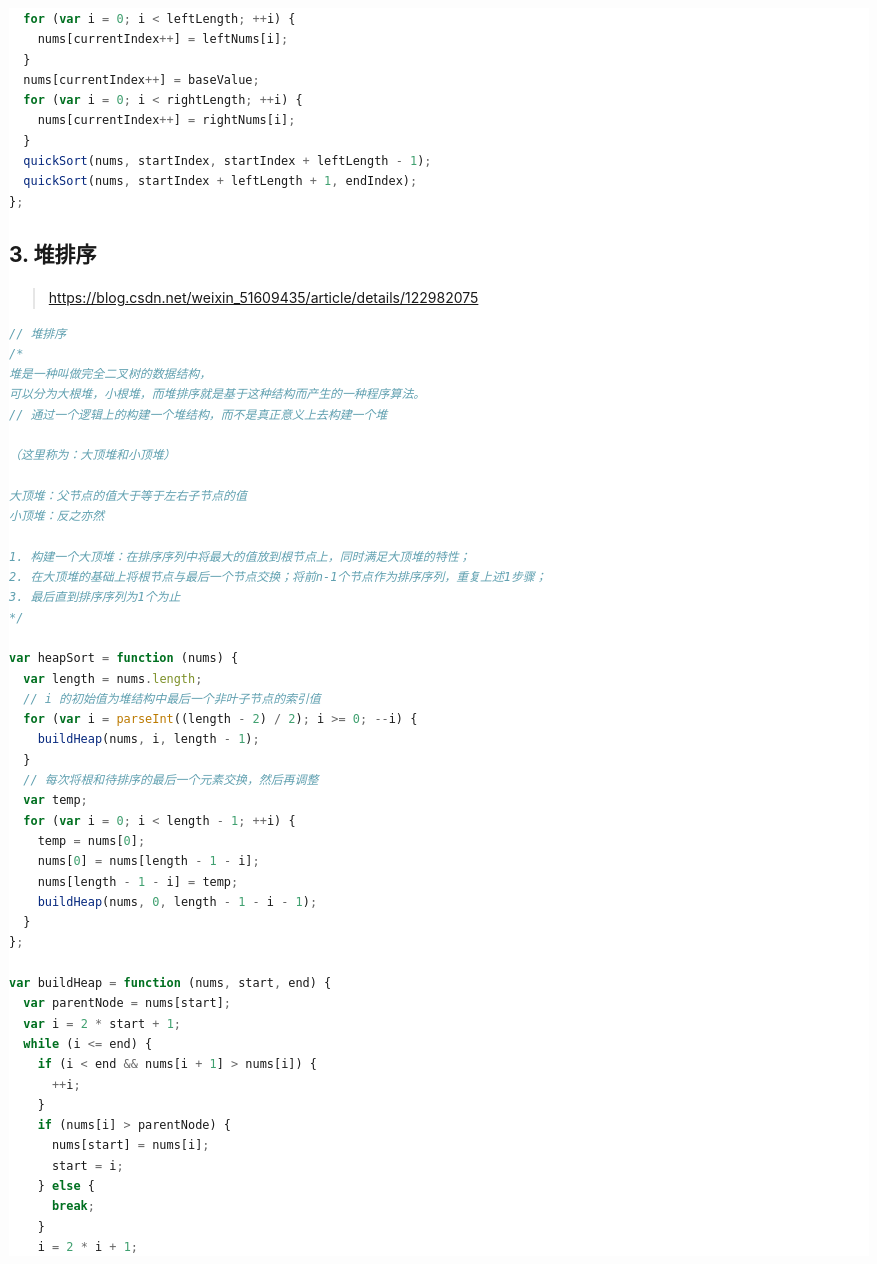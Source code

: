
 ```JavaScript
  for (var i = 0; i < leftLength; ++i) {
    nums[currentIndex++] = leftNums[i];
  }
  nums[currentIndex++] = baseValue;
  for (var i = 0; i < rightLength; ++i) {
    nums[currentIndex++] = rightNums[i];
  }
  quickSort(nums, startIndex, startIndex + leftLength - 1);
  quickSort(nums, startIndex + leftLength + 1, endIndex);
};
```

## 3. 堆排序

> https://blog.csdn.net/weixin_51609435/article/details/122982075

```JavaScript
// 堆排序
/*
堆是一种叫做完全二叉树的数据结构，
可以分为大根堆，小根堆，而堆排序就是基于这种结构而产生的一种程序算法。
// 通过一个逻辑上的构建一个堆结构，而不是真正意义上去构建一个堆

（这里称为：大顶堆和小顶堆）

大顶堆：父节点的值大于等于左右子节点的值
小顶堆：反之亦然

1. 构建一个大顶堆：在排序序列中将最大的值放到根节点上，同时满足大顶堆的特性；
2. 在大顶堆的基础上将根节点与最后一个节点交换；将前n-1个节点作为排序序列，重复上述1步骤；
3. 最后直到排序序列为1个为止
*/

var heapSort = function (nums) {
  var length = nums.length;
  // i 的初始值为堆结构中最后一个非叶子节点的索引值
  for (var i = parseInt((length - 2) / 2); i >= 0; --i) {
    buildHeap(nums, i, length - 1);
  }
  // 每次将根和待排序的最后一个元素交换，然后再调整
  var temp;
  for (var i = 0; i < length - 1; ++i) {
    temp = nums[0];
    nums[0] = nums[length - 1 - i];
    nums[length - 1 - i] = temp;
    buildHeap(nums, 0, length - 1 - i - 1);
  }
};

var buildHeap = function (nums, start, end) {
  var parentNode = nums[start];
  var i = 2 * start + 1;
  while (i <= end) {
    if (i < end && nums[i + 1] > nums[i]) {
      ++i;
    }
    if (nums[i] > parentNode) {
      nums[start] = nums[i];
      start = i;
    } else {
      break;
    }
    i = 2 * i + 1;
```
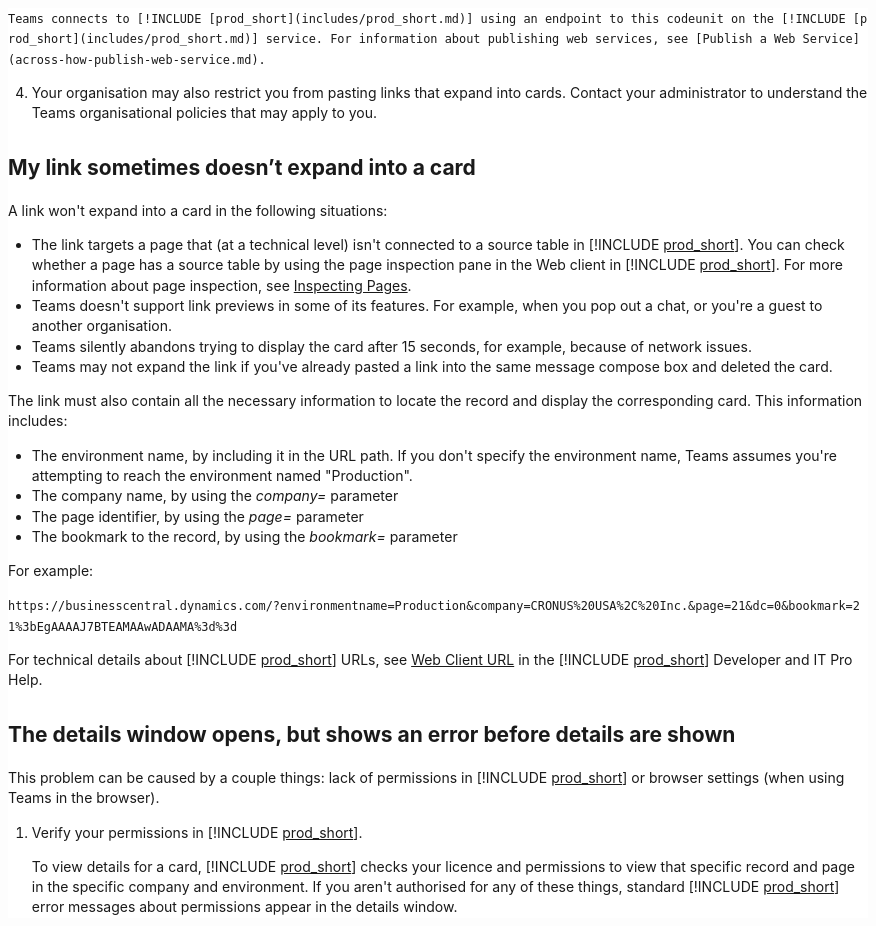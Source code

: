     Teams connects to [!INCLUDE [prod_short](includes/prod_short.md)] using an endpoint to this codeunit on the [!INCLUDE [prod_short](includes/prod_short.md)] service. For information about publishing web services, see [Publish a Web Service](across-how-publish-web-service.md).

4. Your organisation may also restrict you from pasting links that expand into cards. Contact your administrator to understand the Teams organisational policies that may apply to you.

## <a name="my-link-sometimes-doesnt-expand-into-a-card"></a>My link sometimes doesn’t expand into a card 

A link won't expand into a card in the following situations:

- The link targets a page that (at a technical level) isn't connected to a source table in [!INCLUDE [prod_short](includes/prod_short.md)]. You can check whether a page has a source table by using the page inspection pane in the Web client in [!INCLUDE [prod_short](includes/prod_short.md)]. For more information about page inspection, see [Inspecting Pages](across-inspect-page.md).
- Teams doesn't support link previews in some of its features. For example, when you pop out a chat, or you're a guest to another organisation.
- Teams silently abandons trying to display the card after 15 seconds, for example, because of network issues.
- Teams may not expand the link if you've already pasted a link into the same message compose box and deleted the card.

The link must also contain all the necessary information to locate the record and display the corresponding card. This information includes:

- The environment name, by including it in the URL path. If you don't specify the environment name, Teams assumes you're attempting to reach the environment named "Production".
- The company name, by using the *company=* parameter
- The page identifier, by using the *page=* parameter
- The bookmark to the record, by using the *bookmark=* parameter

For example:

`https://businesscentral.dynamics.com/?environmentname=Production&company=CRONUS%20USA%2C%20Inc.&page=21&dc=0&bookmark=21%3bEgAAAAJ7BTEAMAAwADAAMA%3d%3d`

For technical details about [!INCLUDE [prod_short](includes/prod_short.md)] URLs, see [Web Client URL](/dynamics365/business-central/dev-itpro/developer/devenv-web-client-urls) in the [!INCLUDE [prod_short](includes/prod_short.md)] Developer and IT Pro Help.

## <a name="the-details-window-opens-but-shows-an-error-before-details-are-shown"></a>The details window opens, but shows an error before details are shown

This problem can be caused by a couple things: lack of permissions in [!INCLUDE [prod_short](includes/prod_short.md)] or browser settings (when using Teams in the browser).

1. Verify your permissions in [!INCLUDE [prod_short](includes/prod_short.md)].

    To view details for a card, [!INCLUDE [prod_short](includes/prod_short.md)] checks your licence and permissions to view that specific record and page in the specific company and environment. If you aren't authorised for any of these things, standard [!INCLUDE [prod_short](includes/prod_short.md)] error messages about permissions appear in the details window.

Work order: Give an exact copy of the lines above from the line with "The link must" up to and including the line with "- The environment", and leave everything else out.

Solution to this task:
The link must also contain all the necessary information to locate the record and display the corresponding card. This information includes:

- The environment name, by including it in the URL path. If you don't specify the environment name, Teams assumes you're attempting to reach the environment named "Production".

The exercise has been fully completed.